# California Natural herring & sweet potato?



## Doodle (Apr 6, 2009)

We use CN lamb and rice with good success, but that doesn't exactly answer your question. I believe there are several members who use the fish formula and like it. CN is limited ingredient and formulated for dogs with allergies, so I think your chances with it are good.


----------



## LifeOfRiley (Nov 2, 2007)

Doodle said:


> We use CN lamb and rice with good success, but that doesn't exactly answer your question. I believe there are several members who use the fish formula and like it. CN is limited ingredient and formulated for dogs with allergies, so I think your chances with it are good.


I'm hoping! Unless I have an oddball who's allergic to barley or oatmeal, I think we might be okay.

I do like the limited ingredient list, though I wonder how "balanced" it is?


----------



## Mindy72183 (Aug 2, 2009)

My neighbor uses it for her chocolate lab and says it's great.


----------



## jwemt81 (Aug 20, 2008)

That was me in the other thread. We just started using it a few days ago and so far so good. We're transitioning Tucker from Eukanuba to it. We're hoping that it will clear up his ear problem. Tucker really seems to like it. The smell isn't too pleasant (very fishy), but it seems to be working out well so far. No loose stools or gas problems and we're keeping an eye on his left ear to see if it starts clearing up. The CN line is also great for dogs with skin problems.


----------



## Doodle (Apr 6, 2009)

LifeOfRiley said:


> I'm hoping! Unless I have an oddball who's allergic to barley or oatmeal, I think we might be okay.
> 
> I do like the limited ingredient list, though I wonder how "balanced" it is?

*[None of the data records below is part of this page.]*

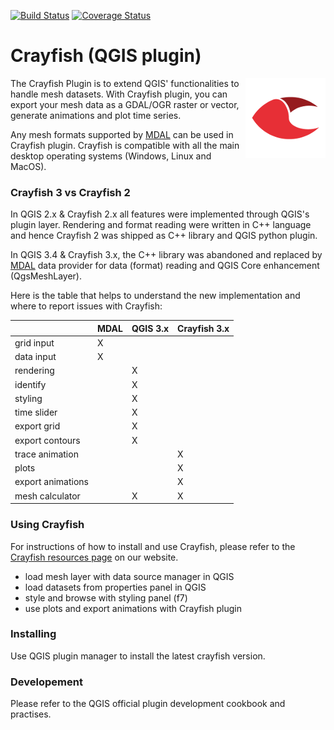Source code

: [![Build Status](https://travis-ci.org/lutraconsulting/qgis-crayfish-plugin.svg?branch=master)](https://travis-ci.org/lutraconsulting/qgis-crayfish-plugin)
[![Coverage Status](https://img.shields.io/coveralls/lutraconsulting/qgis-crayfish-plugin.svg)](https://coveralls.io/github/lutraconsulting/qgis-crayfish-plugin?branch=master)

Crayfish (QGIS plugin)
======================

<img align="right" src="https://raw.githubusercontent.com/lutraconsulting/qgis-crayfish-plugin/master/crayfish/images/crayfish_128px.png">

The Crayfish Plugin is to extend QGIS' functionalities to handle mesh datasets. With Crayfish plugin, you can export your mesh data as a GDAL/OGR raster or vector, generate animations and plot time series.

Any mesh formats supported by [MDAL](https://github.com/lutraconsulting/MDAL) can be used in Crayfish plugin. Crayfish is compatible with all the main desktop operating systems (Windows, Linux and MacOS).

### Crayfish 3 vs Crayfish 2

In QGIS 2.x & Crayfish 2.x all features were implemented through QGIS's plugin layer. Rendering and format reading
were written in C++ language and hence Crayfish 2 was shipped as C++ library and QGIS python plugin.

In QGIS 3.4 & Crayfish 3.x, the C++ library was abandoned and replaced by [MDAL](https://github.com/lutraconsulting/MDAL)
data provider for data (format) reading and QGIS Core enhancement (QgsMeshLayer).

Here is the table that helps to understand the new implementation and where to report issues with Crayfish:

|                   | MDAL  | QGIS 3.x  |  Crayfish 3.x  |
|-------------------|-------|-----------|----------------|
| grid input        |   X   |           |                |
| data input        |   X   |           |                |
| rendering         |       |     X     |                |
| identify          |       |     X     |                |
| styling           |       |     X     |                |
| time slider       |       |     X     |                |
| export grid       |       |     X     |                |
| export contours   |       |     X     |                |
| trace animation   |       |           |        X       |
| plots             |       |           |        X       |
| export animations |       |           |        X       |
| mesh calculator   |       |     X     |        X       |

### Using Crayfish

For instructions of how to install and use Crayfish, please refer to the [Crayfish resources page][crp] on our website.

* load mesh layer with data source manager in QGIS
* load datasets from properties panel in QGIS
* style and browse with styling panel (f7)
* use plots and export animations with Crayfish plugin

### Installing

Use QGIS plugin manager to install the latest crayfish version.

[crp]: https://www.lutraconsulting.co.uk/projects/crayfish

### Developement

Please refer to the QGIS official plugin development cookbook and practises.
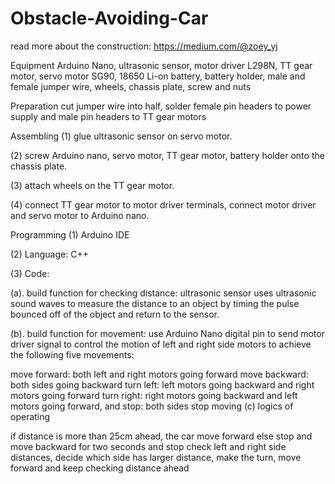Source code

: # Obstacle-Avoiding-Car

read more about the construction: https://medium.com/@zoey_yj

Equipment
Arduino Nano, ultrasonic sensor, motor driver L298N, TT gear motor, servo motor SG90, 18650 Li-on battery, battery holder, male and female jumper wire, wheels, chassis plate, screw and nuts

Preparation
cut jumper wire into half, solder female pin headers to power supply and male pin headers to TT gear motors

Assembling
(1) glue ultrasonic sensor on servo motor.

(2) screw Arduino nano, servo motor, TT gear motor, battery holder onto the chassis plate.

(3) attach wheels on the TT gear motor.

(4) connect TT gear motor to motor driver terminals, connect motor driver and servo motor to Arduino nano.

Programming
(1) Arduino IDE

(2) Language: C++

(3) Code:

(a). build function for checking distance: ultrasonic sensor uses ultrasonic sound waves to measure the distance to an object by timing the pulse bounced off of the object and return to the sensor.

(b). build function for movement: use Arduino Nano digital pin to send motor driver signal to control the motion of left and right side motors to achieve the following five movements:

move forward: both left and right motors going forward
move backward: both sides going backward
turn left: left motors going backward and right motors going forward
turn right: right motors going backward and left motors going forward, and
stop: both sides stop moving
(c) logics of operating

if distance is more than 25cm ahead, the car move forward
else stop and move backward for two seconds and stop
check left and right side distances, decide which side has larger distance,
make the turn, move forward and keep checking distance ahead
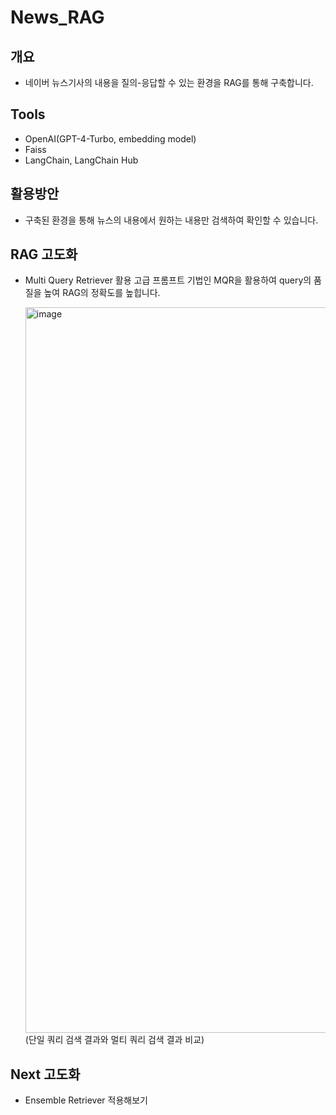 # News_RAG

## 개요
- 네이버 뉴스기사의 내용을 질의-응답할 수 있는 환경을 RAG를 통해 구축합니다.

## Tools
- OpenAI(GPT-4-Turbo, embedding model)
- Faiss
- LangChain, LangChain Hub


## 활용방안
- 구축된 환경을 통해 뉴스의 내용에서 원하는 내용만 검색하여 확인할 수 있습니다.

## RAG 고도화
- Multi Query Retriever 활용
  고급 프롬프트 기법인 MQR을 활용하여 query의 품질을 높여 RAG의 정확도를 높힙니다.


  <img width="1161" alt="image" src="https://github.com/seunghyeon98/News_RAG/assets/111716640/cc7ed3ec-3da1-4b0d-8ec2-f2dcf853b26f">
  (단일 쿼리 검색 결과와 멀티 쿼리 검색 결과 비교)
  


## Next 고도화 
- Ensemble Retriever 적용해보기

LOL! I had to laugh at that because Brady is allergic to oatmeal! (along with eggs and wheat). It is a balanced food. The one issue some have with it is that the protein % is on the lower end of moderate (around 22%). I use wellness 95% meat canned food as a topper to help increase the protein...and of course he loves it.


----------



## Debles (Sep 6, 2007)

It might be the sweet potato making him itch. I switched our boys from NV Salmon to NB Fish and Sweet potato. They both had many of the same other ingredients (like barley and oatmeal) which I knew had not bothered the boys before. Gunner started itching terribly, most of his hair fell out and he lost 15 pounds!
I switched him back and he recovered. His coat is gorgeous now and he has put his weight back on. The only thing I can figure out was the culprit was sweet potato.


----------



## Bock (Jun 23, 2008)

I've used and recommended the herring and sweet potato. It worked great. I wish they was more protein/fat in it (thats why we switched to Healthwise), but other than that it is great.


----------



## janine (Aug 8, 2009)

Chester has been eating CN, herring and sweet pot for about 17 months of his 2 year life and has been doing well. We did start Murphy on CN puppy this week and he is having very loose poop. We are going to the vet tomorrow and I will talk about puppy foods then. CN came highly recommend by lots of people that I talk to about food choices.


----------



## Claire's Friend (Feb 26, 2007)

Debles, can you tell me what NV is I need to find a fish and potato food for Morgan and I am having trouble finding one that doesn't have a lot of other stuff mixed ih,I was very excited about the Cal Nat but it is preserved with Rosemary which is a rrigger for her seizures. Thanks


----------



## LifeOfRiley (Nov 2, 2007)

Debles said:


> It might be the sweet potato making him itch. I switched our boys from NV Salmon to NB Fish and Sweet potato. They both had many of the same other ingredients (like barley and oatmeal) which I knew had not bothered the boys before. Gunner started itching terribly, most of his hair fell out and he lost 15 pounds!
> I switched him back and he recovered. His coat is gorgeous now and he has put his weight back on. The only thing I can figure out was the culprit was sweet potato.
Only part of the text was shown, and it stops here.